The site was previously part of Ta’ Qali Airfield, but once this was decommissioned it was used as part of a factory which manufactured concrete products. Presently, part of the site is derelict, abandoned land, comprising of various abandoned Nissen huts and rooms. The site is surrounded by the Malta Basketball Pavilion to its north, the Ta Qali National Stadium and Malta Aviation Museum to the west, the Crafts village to its south and an area which is being constructed for recreational purposes to its east.
The application, which is still in its initial stages, has a total site area of 9.900sqm.
The application would see the car park build on two floors, one floor being the basement level and the other being at ground floor. The roof of the car park is designated as a bike park. The bike park, according to the plans, seems to consist of a bicycle track and will also include changing rooms on site.
The project description statement reads that the aims of the project are to provide suitable parking facilities for people visiting the bike park, national stadium, basketball pavilion, aviation museum and concert area; To provide a professional bike park for bicycle enthusiasts, to foster and encourage the use of bicycles as a means of green transport and to provide an area where bicycle clubs can conglomerate and thus increase social interaction.

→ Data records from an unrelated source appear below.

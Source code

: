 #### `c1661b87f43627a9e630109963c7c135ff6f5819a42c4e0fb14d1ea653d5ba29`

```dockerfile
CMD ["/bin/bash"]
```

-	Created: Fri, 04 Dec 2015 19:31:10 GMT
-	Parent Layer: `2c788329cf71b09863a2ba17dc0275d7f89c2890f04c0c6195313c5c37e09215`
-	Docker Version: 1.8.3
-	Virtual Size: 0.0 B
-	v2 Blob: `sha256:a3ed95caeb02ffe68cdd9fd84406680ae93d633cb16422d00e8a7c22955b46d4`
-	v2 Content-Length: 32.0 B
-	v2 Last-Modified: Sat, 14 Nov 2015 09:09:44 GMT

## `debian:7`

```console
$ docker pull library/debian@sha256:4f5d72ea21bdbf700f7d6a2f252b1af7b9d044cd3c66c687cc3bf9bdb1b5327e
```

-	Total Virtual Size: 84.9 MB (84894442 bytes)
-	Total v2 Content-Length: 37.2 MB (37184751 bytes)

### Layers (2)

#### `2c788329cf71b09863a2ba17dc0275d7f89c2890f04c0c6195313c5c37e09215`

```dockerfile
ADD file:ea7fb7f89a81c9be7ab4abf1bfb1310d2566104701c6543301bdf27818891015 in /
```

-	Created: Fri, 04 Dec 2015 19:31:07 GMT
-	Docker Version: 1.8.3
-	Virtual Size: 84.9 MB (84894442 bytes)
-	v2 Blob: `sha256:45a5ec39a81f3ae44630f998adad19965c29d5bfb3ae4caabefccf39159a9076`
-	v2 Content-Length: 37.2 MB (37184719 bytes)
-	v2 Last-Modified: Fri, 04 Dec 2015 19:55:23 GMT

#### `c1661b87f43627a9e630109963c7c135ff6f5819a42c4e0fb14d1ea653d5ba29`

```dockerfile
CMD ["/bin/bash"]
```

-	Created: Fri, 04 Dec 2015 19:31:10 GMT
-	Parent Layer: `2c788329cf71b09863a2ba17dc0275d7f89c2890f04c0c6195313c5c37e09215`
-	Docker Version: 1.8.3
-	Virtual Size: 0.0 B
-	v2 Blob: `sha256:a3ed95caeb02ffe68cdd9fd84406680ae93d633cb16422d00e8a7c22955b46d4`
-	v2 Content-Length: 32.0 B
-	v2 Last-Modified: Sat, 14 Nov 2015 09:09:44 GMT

The proposed application, however, saw concerns raised by the Superintendence of Cultural Heritage, which was originally going to object. “The Superintendence draws attention to the presence of six Nissen Huts on site. These are historic military structures which were in use during the World Wars, and thus have a degree of cultural heritage value. Even though their footprint is shown as occupied on the 1968 Survey Sheet, they are not indicated by the architect on the submitted drawings. The Superintendence objects to this application and recommends that this development application be refused.”
However, the applicant continued to communicate with the Superintendence and talks led to possible solutions. As seen in a later note filed with the PA, The Superintendence noted the possibility of relocating the structures as a cluster “should it be absolutely necessary”
The architect, however, expressed doubts on the viability of the relocation of all the existing huts due to their poor state of preservation.
The latest note by the Superintendence indicates that agreement has been found.
“Following a meeting between the architect and the Superintendence, it was recommended that one of the smaller Nissen huts should be dismantled and re-used on site, whilst two of the remaining Nissen huts should be dismantled and handed over to the Aviation Museum. The Superintendence further recommends that the rest of the Nissen huts should be dismantled, with any re-usable material salvaged and stored with the intention to be used for the repairs of existing Nissen huts around the island. Any material from the Nissen huts which is beyond salvageable and which is considered to be alien to the original structure may be discarded. Furthermore, the Superintendence notes that the area has a high degree of archaeological potential, as evidenced by archaeological remains which have been recorded immediately outside of the site perimeter.”
As such, the Superintendence will not object to the application, on condition that any development as may be approved is to be in keeping with planning policies for the area, also taking into consideration the existing context; and that works are to be archaeologically monitored.